It's not his fault that it's the top result for any photography search on google...


----------



## Photongraphy (Sep 19, 2010)

Thanks for the replies. I'm probably wrong about everything, but...



> Low Light photography


Like night vision? I'd love some good exposure setting with a remote control to catch photos of the stars, the milky way backdrop, etc... The idea of attaching the camera to a telescope is appealing.



> Macro photography


I think I've used this once. I guess it's to focus on something? *shrug*



> Telephoto photography


The zoom feature on my Point & Shoot is lame. I would like the ability to zoom without getting something that looks like Quake 1.



> Resolution/Sharpness


In my opinion, the higher the resolution, the better it looks when resized, and the more detail is in the picture. Furthermore, I think sharpness is good, because I hate blurry photos. Doesn't that have to do with ISO?



> Narrow depth of field


No idea.



> Speed


Shooting pictures quickly? Yes, I like this.

And what kind of card should I use? 64 GB SDHC? Any particular brands to avoid, etc...?

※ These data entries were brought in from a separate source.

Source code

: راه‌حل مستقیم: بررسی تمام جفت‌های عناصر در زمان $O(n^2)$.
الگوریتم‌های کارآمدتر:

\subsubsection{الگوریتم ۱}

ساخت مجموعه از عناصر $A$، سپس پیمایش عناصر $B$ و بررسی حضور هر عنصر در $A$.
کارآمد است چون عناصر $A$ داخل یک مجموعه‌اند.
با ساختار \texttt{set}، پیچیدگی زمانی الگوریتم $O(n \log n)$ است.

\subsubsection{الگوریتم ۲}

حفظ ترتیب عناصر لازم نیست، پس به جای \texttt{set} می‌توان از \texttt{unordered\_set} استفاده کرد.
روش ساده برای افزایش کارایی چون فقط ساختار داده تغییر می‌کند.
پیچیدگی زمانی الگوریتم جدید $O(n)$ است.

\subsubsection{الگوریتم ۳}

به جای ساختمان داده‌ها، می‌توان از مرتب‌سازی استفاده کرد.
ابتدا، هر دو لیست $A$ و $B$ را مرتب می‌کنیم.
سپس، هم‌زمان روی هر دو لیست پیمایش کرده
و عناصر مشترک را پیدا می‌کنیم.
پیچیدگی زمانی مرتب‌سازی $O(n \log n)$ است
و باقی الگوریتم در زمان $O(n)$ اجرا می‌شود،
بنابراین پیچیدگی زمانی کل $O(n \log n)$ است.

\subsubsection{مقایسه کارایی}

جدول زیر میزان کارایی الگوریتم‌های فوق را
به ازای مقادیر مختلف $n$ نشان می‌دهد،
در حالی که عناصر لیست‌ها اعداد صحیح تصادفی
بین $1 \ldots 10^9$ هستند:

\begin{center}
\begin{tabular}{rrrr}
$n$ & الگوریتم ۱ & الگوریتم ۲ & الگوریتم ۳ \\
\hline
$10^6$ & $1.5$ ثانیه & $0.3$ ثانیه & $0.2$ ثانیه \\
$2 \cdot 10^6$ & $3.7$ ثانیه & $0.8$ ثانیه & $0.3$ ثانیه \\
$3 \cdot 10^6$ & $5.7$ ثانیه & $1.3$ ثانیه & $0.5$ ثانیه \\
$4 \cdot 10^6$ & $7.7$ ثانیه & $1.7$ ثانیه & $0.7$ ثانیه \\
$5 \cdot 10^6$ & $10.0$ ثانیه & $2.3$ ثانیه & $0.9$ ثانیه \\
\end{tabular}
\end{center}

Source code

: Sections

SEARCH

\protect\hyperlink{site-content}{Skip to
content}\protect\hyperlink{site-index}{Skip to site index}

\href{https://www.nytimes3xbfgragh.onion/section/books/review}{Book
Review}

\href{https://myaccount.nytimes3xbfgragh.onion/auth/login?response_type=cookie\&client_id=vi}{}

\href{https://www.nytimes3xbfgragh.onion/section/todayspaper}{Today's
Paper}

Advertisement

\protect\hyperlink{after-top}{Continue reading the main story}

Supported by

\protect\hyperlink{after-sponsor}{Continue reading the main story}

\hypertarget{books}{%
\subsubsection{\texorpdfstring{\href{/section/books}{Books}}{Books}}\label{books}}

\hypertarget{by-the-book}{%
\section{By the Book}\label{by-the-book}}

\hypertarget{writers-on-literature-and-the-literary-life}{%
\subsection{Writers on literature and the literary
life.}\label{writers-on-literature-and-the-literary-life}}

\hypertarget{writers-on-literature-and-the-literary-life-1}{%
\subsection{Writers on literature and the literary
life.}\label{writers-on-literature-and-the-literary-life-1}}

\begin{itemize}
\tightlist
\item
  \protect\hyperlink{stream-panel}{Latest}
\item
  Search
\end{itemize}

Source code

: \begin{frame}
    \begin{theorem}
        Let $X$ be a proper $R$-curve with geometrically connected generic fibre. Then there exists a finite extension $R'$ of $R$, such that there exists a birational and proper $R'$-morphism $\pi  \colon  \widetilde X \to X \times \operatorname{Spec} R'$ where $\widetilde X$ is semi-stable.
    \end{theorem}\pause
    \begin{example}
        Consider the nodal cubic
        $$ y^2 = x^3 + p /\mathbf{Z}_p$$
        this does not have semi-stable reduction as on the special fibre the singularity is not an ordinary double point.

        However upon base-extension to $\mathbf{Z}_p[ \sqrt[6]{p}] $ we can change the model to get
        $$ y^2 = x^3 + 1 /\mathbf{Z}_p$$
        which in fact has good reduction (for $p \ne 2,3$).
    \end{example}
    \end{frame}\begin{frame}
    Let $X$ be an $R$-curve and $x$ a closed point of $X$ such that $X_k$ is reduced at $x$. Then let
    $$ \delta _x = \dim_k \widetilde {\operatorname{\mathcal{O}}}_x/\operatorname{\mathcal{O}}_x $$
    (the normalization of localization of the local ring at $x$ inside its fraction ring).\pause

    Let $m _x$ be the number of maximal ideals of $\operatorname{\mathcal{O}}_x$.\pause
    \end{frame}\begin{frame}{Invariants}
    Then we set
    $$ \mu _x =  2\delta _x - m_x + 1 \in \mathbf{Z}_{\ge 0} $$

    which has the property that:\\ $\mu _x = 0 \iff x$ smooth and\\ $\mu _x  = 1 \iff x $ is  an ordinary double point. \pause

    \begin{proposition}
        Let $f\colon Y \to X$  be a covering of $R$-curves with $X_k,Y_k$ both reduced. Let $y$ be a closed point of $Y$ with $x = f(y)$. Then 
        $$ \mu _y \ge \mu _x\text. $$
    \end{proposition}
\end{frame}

EDIT: I guess what matters to me the most is superb image quality with excellent low-light capabilities, a remote shutter switch, and a high resolution. I want to take night pictures of the cities I visit. I need to be able to manually set my exposure time, rather than be limited to 15 seconds on my current Point & Shoot. A good tripod would be sorely needed as well, preferably one that can handle panoramas. Right now, I use a cheap tripod and just manually turn it. :meh:


----------



## ann (Sep 19, 2010)

It is wonderful when he reviews a piece of equipment he has never used


----------



## Garbz (Sep 20, 2010)

Low light photography: This just refers to the moments when you need to pull out a tripod. The term can be used for anything like a typical indoor house at night, to night time photo such as the city you just linked to, to star photography. The first is trivial to learn, the second a bit of a beyond the basics type thing, however taking photos of stars through satellites is a very advanced topic and would by easily considered throwing yourself in the very deep end. 

Macro Photography: Taking photos of something small

Telephotography: Taking pictures of something far away. This does not imply zooming. It just implies far away. You can get fixed telephoto lenses and they cost as much as a small car, but have prevented many national geographic photographers from getting eaten by their subjects.

Resolution and sharpness: One of the things to learn is how the system works, not just the camera. The Nikon D2h has a lower resolution sensor (megapixels) than the iPhone 4, but it takes far better and sharper pictures because of the glass.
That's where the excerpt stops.